# [Exercise]
All of the lines below should be output exactly as shown.

-*-

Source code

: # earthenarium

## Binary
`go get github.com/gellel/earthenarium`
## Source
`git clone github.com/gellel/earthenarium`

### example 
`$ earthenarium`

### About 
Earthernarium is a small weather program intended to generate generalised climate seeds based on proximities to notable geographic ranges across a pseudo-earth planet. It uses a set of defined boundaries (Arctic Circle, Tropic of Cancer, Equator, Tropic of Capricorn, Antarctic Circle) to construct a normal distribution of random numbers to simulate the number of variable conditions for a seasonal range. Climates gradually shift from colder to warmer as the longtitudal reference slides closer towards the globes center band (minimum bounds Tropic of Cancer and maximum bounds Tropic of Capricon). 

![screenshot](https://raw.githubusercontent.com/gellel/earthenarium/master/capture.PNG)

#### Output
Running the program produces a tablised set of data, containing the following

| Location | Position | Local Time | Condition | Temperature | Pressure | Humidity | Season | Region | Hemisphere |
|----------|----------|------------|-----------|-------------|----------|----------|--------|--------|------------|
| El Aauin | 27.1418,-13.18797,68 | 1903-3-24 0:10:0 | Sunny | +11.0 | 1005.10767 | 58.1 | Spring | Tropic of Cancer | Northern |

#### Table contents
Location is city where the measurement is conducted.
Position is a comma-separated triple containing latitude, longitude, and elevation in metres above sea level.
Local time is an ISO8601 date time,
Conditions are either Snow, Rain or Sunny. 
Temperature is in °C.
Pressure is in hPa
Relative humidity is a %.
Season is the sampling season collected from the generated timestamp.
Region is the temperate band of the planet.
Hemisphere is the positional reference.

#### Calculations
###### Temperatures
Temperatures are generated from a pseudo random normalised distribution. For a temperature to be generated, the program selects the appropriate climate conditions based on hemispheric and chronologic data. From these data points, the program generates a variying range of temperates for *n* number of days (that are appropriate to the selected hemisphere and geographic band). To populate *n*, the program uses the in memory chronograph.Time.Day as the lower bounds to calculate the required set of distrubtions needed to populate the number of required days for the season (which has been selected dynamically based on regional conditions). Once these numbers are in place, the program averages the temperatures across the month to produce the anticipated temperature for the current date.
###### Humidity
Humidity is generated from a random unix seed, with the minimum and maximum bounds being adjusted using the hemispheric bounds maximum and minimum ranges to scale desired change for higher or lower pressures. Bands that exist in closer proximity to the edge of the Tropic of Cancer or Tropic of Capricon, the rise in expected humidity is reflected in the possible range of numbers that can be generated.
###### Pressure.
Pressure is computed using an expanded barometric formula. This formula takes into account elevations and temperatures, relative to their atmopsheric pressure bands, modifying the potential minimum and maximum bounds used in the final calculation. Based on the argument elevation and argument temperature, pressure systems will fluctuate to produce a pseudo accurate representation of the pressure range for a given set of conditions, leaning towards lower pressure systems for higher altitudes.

-*-

# [Response box]
Source code

: # earthenarium

## Binary
`go get github.com/gellel/earthenarium`
## Source
`git clone github.com/gellel/earthenarium`

### example 
`$ earthenarium`

### About 
Earthernarium is a small weather program intended to generate generalised climate seeds based on proximities to notable geographic ranges across a pseudo-earth planet. It uses a set of defined boundaries (Arctic Circle, Tropic of Cancer, Equator, Tropic of Capricorn, Antarctic Circle) to construct a normal distribution of random numbers to simulate the number of variable conditions for a seasonal range. Climates gradually shift from colder to warmer as the longtitudal reference slides closer towards the globes center band (minimum bounds Tropic of Cancer and maximum bounds Tropic of Capricon). 

![screenshot](https://raw.githubusercontent.com/gellel/earthenarium/master/capture.PNG)

#### Output
Running the program produces a tablised set of data, containing the following

| Location | Position | Local Time | Condition | Temperature | Pressure | Humidity | Season | Region | Hemisphere |
|----------|----------|------------|-----------|-------------|----------|----------|--------|--------|------------|
| El Aauin | 27.1418,-13.18797,68 | 1903-3-24 0:10:0 | Sunny | +11.0 | 1005.10767 | 58.1 | Spring | Tropic of Cancer | Northern |

#### Table contents
Location is city where the measurement is conducted.
Position is a comma-separated triple containing latitude, longitude, and elevation in metres above sea level.
Local time is an ISO8601 date time,
Conditions are either Snow, Rain or Sunny. 
Temperature is in °C.
Pressure is in hPa
Relative humidity is a %.
Season is the sampling season collected from the generated timestamp.
Region is the temperate band of the planet.
Hemisphere is the positional reference.

#### Calculations
###### Temperatures
Temperatures are generated from a pseudo random normalised distribution. For a temperature to be generated, the program selects the appropriate climate conditions based on hemispheric and chronologic data. From these data points, the program generates a variying range of temperates for *n* number of days (that are appropriate to the selected hemisphere and geographic band). To populate *n*, the program uses the in memory chronograph.Time.Day as the lower bounds to calculate the required set of distrubtions needed to populate the number of required days for the season (which has been selected dynamically based on regional conditions). Once these numbers are in place, the program averages the temperatures across the month to produce the anticipated temperature for the current date.
###### Humidity
Humidity is generated from a random unix seed, with the minimum and maximum bounds being adjusted using the hemispheric bounds maximum and minimum ranges to scale desired change for higher or lower pressures. Bands that exist in closer proximity to the edge of the Tropic of Cancer or Tropic of Capricon, the rise in expected humidity is reflected in the possible range of numbers that can be generated.
###### Pressure.
Pressure is computed using an expanded barometric formula. This formula takes into account elevations and temperatures, relative to their atmopsheric pressure bands, modifying the potential minimum and maximum bounds used in the final calculation. Based on the argument elevation and argument temperature, pressure systems will fluctuate to produce a pseudo accurate representation of the pressure range for a given set of conditions, leaning towards lower pressure systems for higher altitudes.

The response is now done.